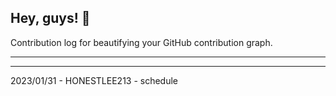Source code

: ## Hey, guys! 👋

Contribution log for beautifying your GitHub contribution graph.

---



---

2023/01/31 - HONESTLEE213 - schedule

▶ Description of the task: Each line of the records is to be reproduced exactly, and each picture dropped.

▶ Finished task:
Source code

: ## Hey, guys! 👋

Contribution log for beautifying your GitHub contribution graph.

---



---

2023/01/31 - HONESTLEE213 - schedule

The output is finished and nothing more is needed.